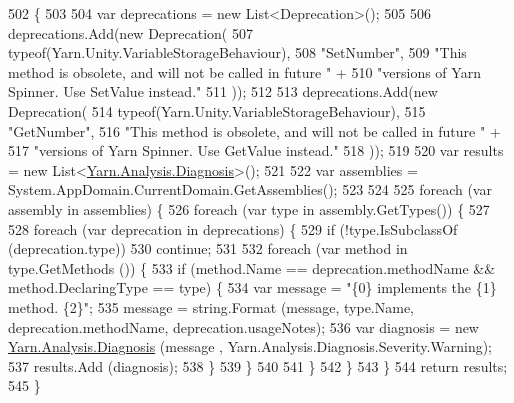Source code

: \begin{DoxyCode}
502         \{
503 
504             var deprecations = \textcolor{keyword}{new} List<Deprecation>();
505 
506             deprecations.Add(\textcolor{keyword}{new} Deprecation(
507                 typeof(Yarn.Unity.VariableStorageBehaviour),
508                 \textcolor{stringliteral}{"SetNumber"},
509                 \textcolor{stringliteral}{"This method is obsolete, and will not be called in future "} +
510                 \textcolor{stringliteral}{"versions of Yarn Spinner. Use SetValue instead."}
511             ));
512 
513             deprecations.Add(\textcolor{keyword}{new} Deprecation(
514                 typeof(Yarn.Unity.VariableStorageBehaviour),
515                 \textcolor{stringliteral}{"GetNumber"},
516                 \textcolor{stringliteral}{"This method is obsolete, and will not be called in future "} +
517                 \textcolor{stringliteral}{"versions of Yarn Spinner. Use GetValue instead."}
518             ));
519 
520             var results = \textcolor{keyword}{new} List<\hyperlink{a00071}{Yarn.Analysis.Diagnosis}>();
521 
522             var assemblies = System.AppDomain.CurrentDomain.GetAssemblies();
523 
524 
525             \textcolor{keywordflow}{foreach} (var assembly \textcolor{keywordflow}{in} assemblies) \{
526                 \textcolor{keywordflow}{foreach} (var type \textcolor{keywordflow}{in} assembly.GetTypes()) \{
527 
528                     \textcolor{keywordflow}{foreach} (var deprecation \textcolor{keywordflow}{in} deprecations) \{
529                         \textcolor{keywordflow}{if} (!type.IsSubclassOf (deprecation.type))
530                             \textcolor{keywordflow}{continue};
531 
532                         \textcolor{keywordflow}{foreach} (var method \textcolor{keywordflow}{in} type.GetMethods ()) \{
533                             \textcolor{keywordflow}{if} (method.Name == deprecation.methodName && method.DeclaringType == type) \{
534                                 var message = \textcolor{stringliteral}{"\{0\} implements the \{1\} method. \{2\}"};
535                                 message = string.Format (message, type.Name, deprecation.methodName, 
      deprecation.usageNotes);
536                                 var diagnosis = \textcolor{keyword}{new} \hyperlink{a00071}{Yarn.Analysis.Diagnosis} (message
      , Yarn.Analysis.Diagnosis.Severity.Warning);
537                                 results.Add (diagnosis);
538                             \}
539                         \}
540 
541                     \}
542                 \}
543             \}
544             \textcolor{keywordflow}{return} results;
545         \}
\end{DoxyCode}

────────────────

What to do
Look over the records above and filter for each line with the word "Unity".

Task solution
507                 typeof(Yarn.Unity.VariableStorageBehaviour),
514                 typeof(Yarn.Unity.VariableStorageBehaviour),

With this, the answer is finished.